El Grupo Internacional de Contacto (GIC) y las organizaciones civiles Foro Social y Bake Bidea y el Foro Social Permanente confirmaron ayer en Baiona que el «encuentro internacional» que avalará la desaparición de ETA se celebrará el viernes 4 de mayo en la Villa Arnaga, un palacete situado en la localidad vascofrancesa de Kanbo. Los mediadores internacionales buscan una escenografía similar a la del fin de la violencia en 2011, que tuvo lugar en el palacio donostiarra de Aiete. No obstante, las coyuntura recomendaba realizar este acto en el País Vasco francés, para evitar una eventual intervención de la justicia española y ante la falta de cobertura institucional y consenso entre los partidos del País Vasco sobre el final de la banda.

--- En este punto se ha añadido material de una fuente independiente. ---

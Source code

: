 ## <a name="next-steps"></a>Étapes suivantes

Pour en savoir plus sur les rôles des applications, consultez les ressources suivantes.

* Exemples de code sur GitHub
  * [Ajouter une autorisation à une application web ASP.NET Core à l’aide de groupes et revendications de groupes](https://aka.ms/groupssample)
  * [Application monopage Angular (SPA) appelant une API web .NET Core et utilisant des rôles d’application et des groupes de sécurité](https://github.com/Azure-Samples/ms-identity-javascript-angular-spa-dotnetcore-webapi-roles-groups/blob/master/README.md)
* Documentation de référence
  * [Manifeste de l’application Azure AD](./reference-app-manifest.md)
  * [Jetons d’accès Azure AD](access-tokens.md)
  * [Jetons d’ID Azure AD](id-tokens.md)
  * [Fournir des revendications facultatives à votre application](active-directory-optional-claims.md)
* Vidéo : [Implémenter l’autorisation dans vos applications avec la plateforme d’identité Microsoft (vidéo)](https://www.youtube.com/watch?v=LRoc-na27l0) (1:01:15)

Los impulsores de esta cita, principalmente los facilitadores de Brian Currin, no quieren que se repita lo ocurrido con el primer gesto de entrega de armas de 2014, escenificado en el hotel Carlton de Bilbao y que acabó con los verificadores internacionales de Ram Manikkalingam declarando en la Audiencia Nacional de Madrid como testigos, tras aparecer en un vídeo con encapuchados de ETA.

Aquel episodio quedó grabado en la memoria de los grupos que han trabajado en el proceso de paz. Por el contrario, Francia se ha mostrado mucho más flexible con los movimientos de ETA, como evidenció el pasado año con su aquiescencia al proceso de desarme culminado con un gran acto en Baiona el 8 de abril. Además, el Gobierno de París ha comenzado a acercar presos. Sin embargo, en España algunas víctimas han presionado al Gobierno del PP para que impida lo que entienden como «escenificaciones propagandísticas».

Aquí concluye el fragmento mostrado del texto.